At home with Alexander Pope
On shutting out the world
When I think of poets retiring from the world, my thoughts turn to Andrew Marvell slinking into his garden to enjoy his “green thought in a green shade” after the turmoil of the English Civil War.
There’s an attractiveness to this way of leaving it all behind.
Or, less happily, I think of Ovid, who lived the latter part of his life away from the fray, but this was while languishing in hated exile from the city that was the centre of his universe.
I have been thinking recently, though, about another famous poet who shut the door on the world: Alexander Pope. In his Epistle to John Arbuthnot, he wrote:
P[ope]: Shut, shut the door, good John! fatigu'd, I said,
Tie up the knocker, say I'm sick, I'm dead.
The Dog-star rages! nay't is past a doubt,
All Bedlam, or Parnassus, is let out.
And then continued:
What walls can guard me, or what shade can hide?
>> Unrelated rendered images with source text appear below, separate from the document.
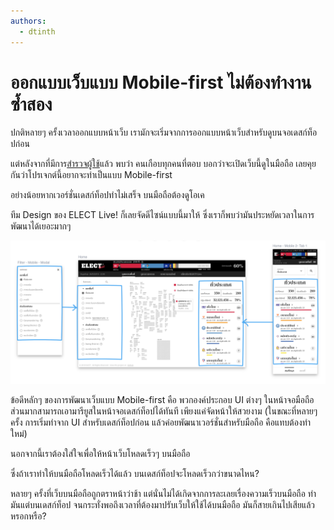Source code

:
 ```yaml
---
authors:
  - dtinth
---
```


# ออกแบบเว็บแบบ Mobile-first ไม่ต้องทำงานซ้ำสอง

ปกติหลายๆ ครั้งเวลาออกแบบหน้าเว็บ เรามักจะเริ่มจากการออกแบบหน้าเว็บสำหรับดูบนจอเดสก์ท็อปก่อน

แต่หลังจากที่มีการ[สำรวจผู้ใช้](../user-survey/)แล้ว พบว่า คนเกือบทุกคนที่ตอบ บอกว่าจะเปิดเว็บนี้ดูในมือถือ เลยคุยกันว่าโปรเจกต์นี้อยากจะทำเป็นแบบ Mobile-first

อย่างน้อยหากเวอร์ชั่นเดสก์ท็อปทำไม่เสร็จ บนมือถือต้องดูโอเค

ทีม Design ของ ELECT Live! ก็เลยจัดดีไซน์แบบนี้มาให้
ซึ่งเราก็พบว่ามันประหยัดเวลาในการพัฒนาได้เยอะมากๆ

![](./design.png)

ข้อดีหลักๆ ของการพัฒนาเว็บแบบ Mobile-first คือ
พวกองค์ประกอบ UI ต่างๆ ในหน้าจอมือถือ ส่วนมากสามารถเอามารียูสในหน้าจอเดสก์ท็อปได้ทันที เพียงแค่จัดหน้าให้สวยงาม
(ในขณะที่หลายๆ ครั้ง การเริ่มทำจาก UI สำหรับเดสก์ท็อปก่อน แล้วค่อยพัฒนาเวอร์ชั่นสำหรับมือถือ คือแทบต้องทำใหม่)

นอกจากนี้เราต้องใส่ใจเพื่อให้หน้าเว็บโหลดเร็วๆ บนมือถือ

ซึ่งถ้าเราทำให้บนมือถือโหลดเร็วได้แล้ว บนเดสก์ท็อปจะโหลดเร็วกว่าขนาดไหน?

หลายๆ ครั้งที่เว็บบนมือถือถูกตราหน้าว่าช้า
แต่นั่นไม่ได้เกิดจากการละเลยเรื่องความเร็วบนมือถือ ทำมันแต่บนเดสก์ท็อป จนกระทั่งพอถึงเวลาที่ต้องมาปรับเว็บให้ใช้ได้บนมือถือ มันก็สายเกินไปเสียแล้วหรอกหรือ?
They pierce my thickets, thro' my Grot they glide;
Just as in Pope’s poem, the dog days now rage in the northern hemisphere as I write this, and it’s unclear to me whether Bedlam (madness) or Parnassus (poetry) has the upper hand.
I can certainly feel the desire to hide in the shade. The sun is oppressive here. And in the wider world, there are plenty of other things I want to shield myself from.
Probably Pope didn’t need to shelter from the sun in his elaborate grotto (“Grot”), as Samuel Johnson observed (see below).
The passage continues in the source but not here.